World number two supercomputer will have doubled power to 95 petaflops

China is upgrading its number two supercomputer with new Chinese-made Matrix-2000 GPDSP accelerators. They will replace the existing Intel Knights Corner Xeon Phi coprocessors that were installed in the Tianhe-2 back in 2013. The upgraded supercomputer will be called the Tianhe-2A.

The original plan was to upgrade the system with the newer Knights Landing devices. But after the US government instituted an embargo on these chips to certain Chinese supercomputing sites, including the Guangzhou center, the National University of Defense Technology (NUDT) had to come up with plan B. In this case, that meant developing their own coprocessor. That turned out be the Matrix-2000, a DSP-type chip, tweaked for more general-purpose computation.

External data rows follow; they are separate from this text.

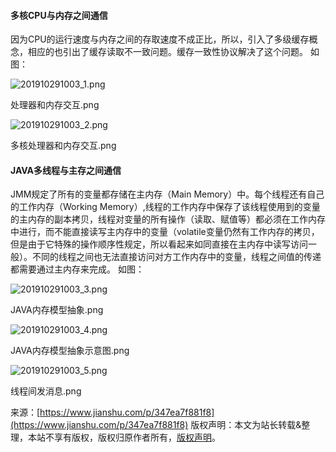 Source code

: 

  

#### 多核CPU与内存之间通信

因为CPU的运行速度与内存之间的存取速度不成正比，所以，引入了多级缓存概念，相应的也引出了缓存读取不一致问题。缓存一致性协议解决了这个问题。
如图：

![201910291003\_1.png](https://gitee.com/hezhiyuan007/java-study/raw/master/images/JMM/a174c6d9-f591-42e6-a9b6-ced427c8d971.png)

处理器和内存交互.png

![201910291003\_2.png](https://gitee.com/hezhiyuan007/java-study/raw/master/images/JMM/d052744a-d813-495f-a2cf-b823e7a1efe3.png)

多核处理器和内存交互.png

#### JAVA多线程与主存之间通信

JMM规定了所有的变量都存储在主内存（Main Memory）中。每个线程还有自己的工作内存（Working Memory）,线程的工作内存中保存了该线程使用到的变量的主内存的副本拷贝，线程对变量的所有操作（读取、赋值等）都必须在工作内存中进行，而不能直接读写主内存中的变量（volatile变量仍然有工作内存的拷贝，但是由于它特殊的操作顺序性规定，所以看起来如同直接在主内存中读写访问一般）。不同的线程之间也无法直接访问对方工作内存中的变量，线程之间值的传递都需要通过主内存来完成。
如图：

![201910291003\_3.png](https://gitee.com/hezhiyuan007/java-study/raw/master/images/JMM/eef996d7-994f-49ca-b8a0-d00059f67971.png)

JAVA内存模型抽象.png

![201910291003\_4.png](https://gitee.com/hezhiyuan007/java-study/raw/master/images/JMM/43432560-f384-4661-b266-4d2ae81dc0e4.png)

JAVA内存模型抽象示意图.png

![201910291003\_5.png](https://gitee.com/hezhiyuan007/java-study/raw/master/images/JMM/6925106d-e5e0-40a7-b1dd-8ffb19dd0467.png)

线程间发消息.png

来源：[https://www.jianshu.com/p/347ea7f881f8](https://www.jianshu.com/p/347ea7f881f8)
版权声明：本文为站长转载&整理，本站不享有版权，版权归原作者所有，[版权声明](https://gitee.com/hezhiyuan007/java-notes/raw/master/disclaimer.md)。



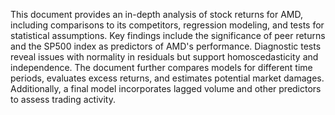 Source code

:This document provides an in-depth analysis of stock returns for AMD, including comparisons to its competitors, regression modeling, and tests for statistical assumptions. Key findings include the significance of peer returns and the SP500 index as predictors of AMD's performance. Diagnostic tests reveal issues with normality in residuals but support homoscedasticity and independence. The document further compares models for different time periods, evaluates excess returns, and estimates potential market damages. Additionally, a final model incorporates lagged volume and other predictors to assess trading activity.
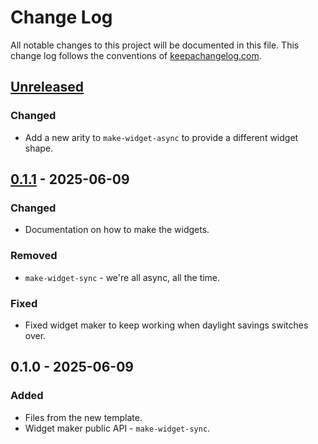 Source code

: # Change Log
All notable changes to this project will be documented in this file. This change log follows the conventions of [keepachangelog.com](http://keepachangelog.com/).

## [Unreleased]
### Changed
- Add a new arity to `make-widget-async` to provide a different widget shape.

## [0.1.1] - 2025-06-09
### Changed
- Documentation on how to make the widgets.

### Removed
- `make-widget-sync` - we're all async, all the time.

### Fixed
- Fixed widget maker to keep working when daylight savings switches over.

## 0.1.0 - 2025-06-09
### Added
- Files from the new template.
- Widget maker public API - `make-widget-sync`.

[Unreleased]: https://sourcehost.site/your-name/kt3/compare/0.1.1...HEAD
[0.1.1]: https://sourcehost.site/your-name/kt3/compare/0.1.0...0.1.1

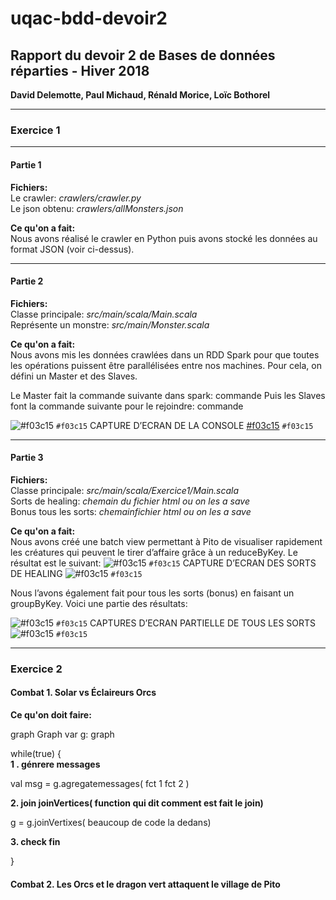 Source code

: # uqac-bdd-devoir2

<h2>Rapport du devoir 2 de Bases de données réparties - Hiver 2018</h2>
<b>David Delemotte, Paul Michaud, Rénald Morice, Loïc Bothorel</b>


---

<h3>Exercice 1</h3>

---

<h4>Partie 1</h4>

<b>Fichiers:</b><br>
Le crawler: <i>crawlers/crawler.py</i><br>
Le json obtenu: <i>crawlers/allMonsters.json</i><br>

<b>Ce qu'on a fait:</b><br>
Nous avons réalisé le crawler en Python puis avons stocké les données au format JSON (voir ci-dessus).

---
<h4>Partie 2</h4>

<b>Fichiers:</b><br>
Classe principale: <i>src/main/scala/Main.scala</i><br>
Représente un monstre: <i>src/main/Monster.scala</i><br>

<b>Ce qu'on a fait:</b><br>
Nous avons mis les données crawlées dans un RDD Spark pour que toutes les opérations puissent être parallélisées entre nos machines. Pour cela, on défini un Master et des Slaves.

Le Master fait la commande suivante dans spark: commande
Puis les Slaves font la commande suivante pour le rejoindre: commande

![#f03c15](https://placehold.it/15/f03c15/000000?text=+) `#f03c15` CAPTURE D’ECRAN DE LA CONSOLE [#f03c15](https://placehold.it/15/f03c15/000000?text=+) `#f03c15`

---

<h4>Partie 3</h4>

<b>Fichiers:</b><br>
Classe principale: <i>src/main/scala/Exercice1/Main.scala</i><br>
Sorts de healing: <i>chemain du fichier html ou on les a save</i><br>
Bonus tous les sorts: <i> chemainfichier html ou on les a save</i><br>

<b>Ce qu'on a fait:</b><br>
Nous avons créé une batch view permettant à Pito de visualiser rapidement les créatures qui peuvent le tirer d’affaire grâce à un reduceByKey. Le résultat est le suivant:
![#f03c15](https://placehold.it/15/f03c15/000000?text=+) `#f03c15` CAPTURE D’ECRAN DES SORTS DE HEALING ![#f03c15](https://placehold.it/15/f03c15/000000?text=+) `#f03c15` 

Nous l’avons également fait pour tous les sorts (bonus) en faisant un groupByKey. Voici une partie des résultats:

![#f03c15](https://placehold.it/15/f03c15/000000?text=+) `#f03c15` CAPTURES D’ECRAN PARTIELLE DE TOUS LES SORTS ![#f03c15](https://placehold.it/15/f03c15/000000?text=+) `#f03c15` 


---

<h3>Exercice 2</h3>

<h4>Combat 1. Solar vs Éclaireurs Orcs</h4>

<b>Ce qu'on doit faire:</b><br>

graph Graph
var g: graph

while(true) {<br>
 <b>1 . génrere messages</b>

val msg = g.agregatemessages(
	fct 1
	fct 2
)

<b>2. join joinVertices( function qui dit comment est fait le join)</b>

g = g.joinVertixes( beaucoup de code la dedans)

<b>3. check fin</b>

}


<h4>Combat 2. Les Orcs et le dragon vert attaquent le village de Pito</h4>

According to slides presented at the forum, each Matrix-2000 will deliver 2.4576 teraflops (peak), which more than doubles the 1.0 teraflops delivered by the original Xeon Phi chip. The Matrix-2000 consists of 128 cores, each one providing 16 double precision flops per cycle. Those flops are delivered by a 256-bit vector unit, which as Satoshi notes, is in line with the Knights Corner chip it replaces.

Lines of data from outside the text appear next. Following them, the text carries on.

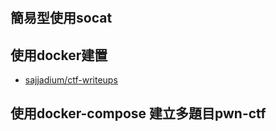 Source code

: #


## 簡易型使用socat


## 使用docker建置

- [sajjadium/ctf-writeups]()

## 使用docker-compose 建立多題目pwn-ctf


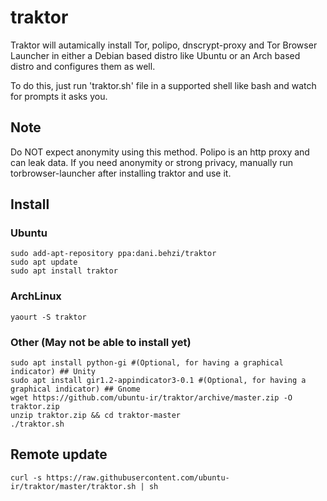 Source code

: # traktor
Traktor will autamically install Tor, polipo, dnscrypt-proxy and Tor Browser Launcher in either a Debian based distro like Ubuntu or an Arch based distro  and configures them as well.

To do this, just run 'traktor.sh' file in a supported shell like bash and watch for prompts it asks you.

## Note
Do NOT expect anonymity using this method. Polipo is an http proxy and can leak data. If you need anonymity or strong privacy, manually run torbrowser-launcher after installing traktor and use it.

## Install
### Ubuntu
    sudo add-apt-repository ppa:dani.behzi/traktor
    sudo apt update
    sudo apt install traktor
### ArchLinux
    yaourt -S traktor
### Other (May not be able to install yet)
    sudo apt install python-gi #(Optional, for having a graphical indicator) ## Unity
    sudo apt install gir1.2-appindicator3-0.1 #(Optional, for having a graphical indicator) ## Gnome
    wget https://github.com/ubuntu-ir/traktor/archive/master.zip -O traktor.zip
    unzip traktor.zip && cd traktor-master
    ./traktor.sh

## Remote update
    curl -s https://raw.githubusercontent.com/ubuntu-ir/traktor/master/traktor.sh | sh
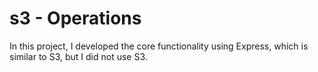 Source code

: # s3 - Operations
In this project, I developed the core functionality using Express, which is similar to S3, but I did not use S3.
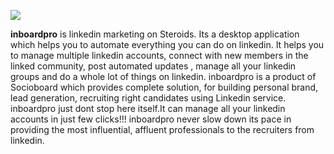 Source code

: ![](http://i.imgur.com/q7EOFFc.png)


**inboardpro** is linkedin marketing on Steroids. Its a desktop application which helps you to automate everything you can do on linkedin. It helps you to manage multiple linkedin accounts, connect with new members in the linked community, post automated updates , manage all your linkedin groups and do a whole lot of things on linkedin.
inboardpro is a product of Socioboard which provides complete solution, for building personal brand, lead generation, recruiting right candidates using Linkedin service.  
inboardpro just dont stop here itself.It can manage all your linkedin accounts in just few clicks!!!
inboardpro never slow down its pace in providing the most influential, affluent professionals to the recruiters from linkedin.

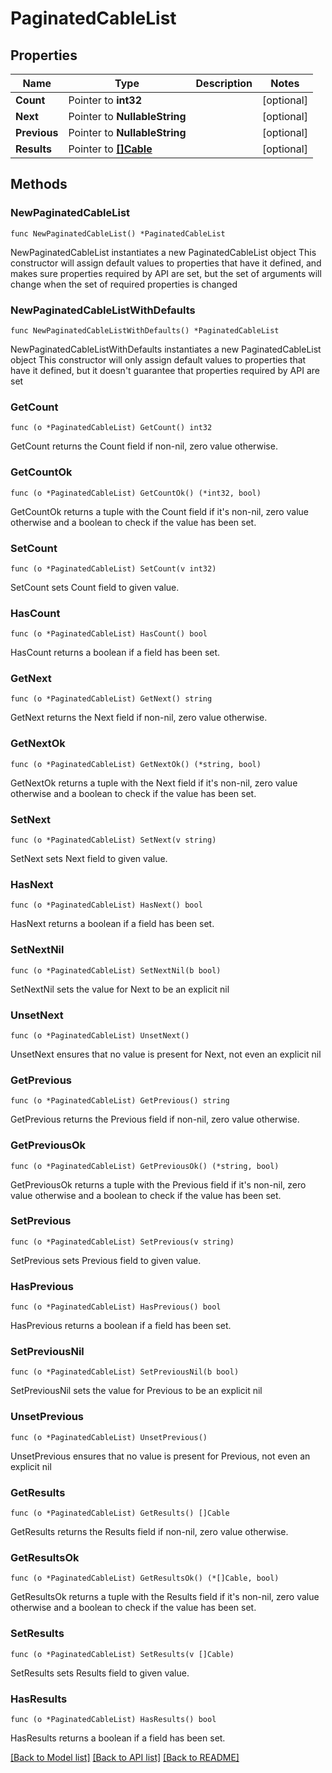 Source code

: # PaginatedCableList

## Properties

Name | Type | Description | Notes
------------ | ------------- | ------------- | -------------
**Count** | Pointer to **int32** |  | [optional] 
**Next** | Pointer to **NullableString** |  | [optional] 
**Previous** | Pointer to **NullableString** |  | [optional] 
**Results** | Pointer to [**[]Cable**](Cable.md) |  | [optional] 

## Methods

### NewPaginatedCableList

`func NewPaginatedCableList() *PaginatedCableList`

NewPaginatedCableList instantiates a new PaginatedCableList object
This constructor will assign default values to properties that have it defined,
and makes sure properties required by API are set, but the set of arguments
will change when the set of required properties is changed

### NewPaginatedCableListWithDefaults

`func NewPaginatedCableListWithDefaults() *PaginatedCableList`

NewPaginatedCableListWithDefaults instantiates a new PaginatedCableList object
This constructor will only assign default values to properties that have it defined,
but it doesn't guarantee that properties required by API are set

### GetCount

`func (o *PaginatedCableList) GetCount() int32`

GetCount returns the Count field if non-nil, zero value otherwise.

### GetCountOk

`func (o *PaginatedCableList) GetCountOk() (*int32, bool)`

GetCountOk returns a tuple with the Count field if it's non-nil, zero value otherwise
and a boolean to check if the value has been set.

### SetCount

`func (o *PaginatedCableList) SetCount(v int32)`

SetCount sets Count field to given value.

### HasCount

`func (o *PaginatedCableList) HasCount() bool`

HasCount returns a boolean if a field has been set.

### GetNext

`func (o *PaginatedCableList) GetNext() string`

GetNext returns the Next field if non-nil, zero value otherwise.

### GetNextOk

`func (o *PaginatedCableList) GetNextOk() (*string, bool)`

GetNextOk returns a tuple with the Next field if it's non-nil, zero value otherwise
and a boolean to check if the value has been set.

### SetNext

`func (o *PaginatedCableList) SetNext(v string)`

SetNext sets Next field to given value.

### HasNext

`func (o *PaginatedCableList) HasNext() bool`

HasNext returns a boolean if a field has been set.

### SetNextNil

`func (o *PaginatedCableList) SetNextNil(b bool)`

 SetNextNil sets the value for Next to be an explicit nil

### UnsetNext
`func (o *PaginatedCableList) UnsetNext()`

UnsetNext ensures that no value is present for Next, not even an explicit nil
### GetPrevious

`func (o *PaginatedCableList) GetPrevious() string`

GetPrevious returns the Previous field if non-nil, zero value otherwise.

### GetPreviousOk

`func (o *PaginatedCableList) GetPreviousOk() (*string, bool)`

GetPreviousOk returns a tuple with the Previous field if it's non-nil, zero value otherwise
and a boolean to check if the value has been set.

### SetPrevious

`func (o *PaginatedCableList) SetPrevious(v string)`

SetPrevious sets Previous field to given value.

### HasPrevious

`func (o *PaginatedCableList) HasPrevious() bool`

HasPrevious returns a boolean if a field has been set.

### SetPreviousNil

`func (o *PaginatedCableList) SetPreviousNil(b bool)`

 SetPreviousNil sets the value for Previous to be an explicit nil

### UnsetPrevious
`func (o *PaginatedCableList) UnsetPrevious()`

UnsetPrevious ensures that no value is present for Previous, not even an explicit nil
### GetResults

`func (o *PaginatedCableList) GetResults() []Cable`

GetResults returns the Results field if non-nil, zero value otherwise.

### GetResultsOk

`func (o *PaginatedCableList) GetResultsOk() (*[]Cable, bool)`

GetResultsOk returns a tuple with the Results field if it's non-nil, zero value otherwise
and a boolean to check if the value has been set.

### SetResults

`func (o *PaginatedCableList) SetResults(v []Cable)`

SetResults sets Results field to given value.

### HasResults

`func (o *PaginatedCableList) HasResults() bool`

HasResults returns a boolean if a field has been set.


[[Back to Model list]](../README.md#documentation-for-models) [[Back to API list]](../README.md#documentation-for-api-endpoints) [[Back to README]](../README.md)


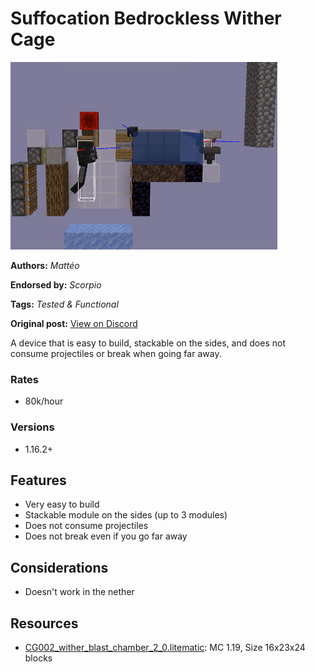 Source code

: # Suffocation Bedrockless Wither Cage
<img alt="2023-01-01_16.png" src="images/2023-01-01_16.png?raw=1" height="300px">

**Authors:** *Mattéo*

**Endorsed by:** *Scorpio*

**Tags:** *Tested & Functional*

**Original post:** [View on Discord](https://discord.com/channels/913065809096638494/1391950060563988581)

A device that is easy to build, stackable on the sides, and does not consume projectiles or break when going far away.

### Rates
- 80k/hour
### Versions
- 1.16.2+

## Features
- Very easy to build
- Stackable module on the sides (up to 3 modules)
- Does not consume projectiles
- Does not break even if you go far away

## Considerations
- Doesn't work in the nether

## Resources
- [CG002_wither_blast_chamber_2_0.litematic](attachments/CG002_wither_blast_chamber_2_0.litematic): MC 1.19, Size 16x23x24 blocks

At least for the time being, the system will retain the original host CPUs from Tianhe-2, which are Intel Xeon processors. Each supercomputer node will pair two of those Intel CPUs with two Matrix-2000 coprocessors, hooked in via PCIe. The node count is being increased from 16,000 to 17,792.

Other enhancements include an interconnect that is 40 percent faster interconnect (to 14 Gbps) and has 50 percent lower latency (1 us). This is likely the TH-Express-2+ that NUDT has talked about before. In addition, main memory has been bumped from 1.4 to 3.4 petabytes, slightly improving the bytes-to-flops ratio of the Tianhe-2. Storage has also been enhanced in both capacity and I/O bandwidth.

Even though peak performance is going to nearly double, the system’s total power draw of 18 MW is just slightly more than that of the original system. That gives it a power efficiency of more than 5 gigaflops per watt, which would place it somewhere around the number 20 slot on the Green500 list.

Ironically, the upgrade won’t improve the system’s position in the TOP500 rankings. The number one Sunway TaihuLight has a peak performance of 125.4 petaflops, and attains 93 petaflops on the High Performance Linpack (HPL) benchmark. It’s unlikely Tianhe-2A will come in at better than 70 or 80 petaflops on HPL.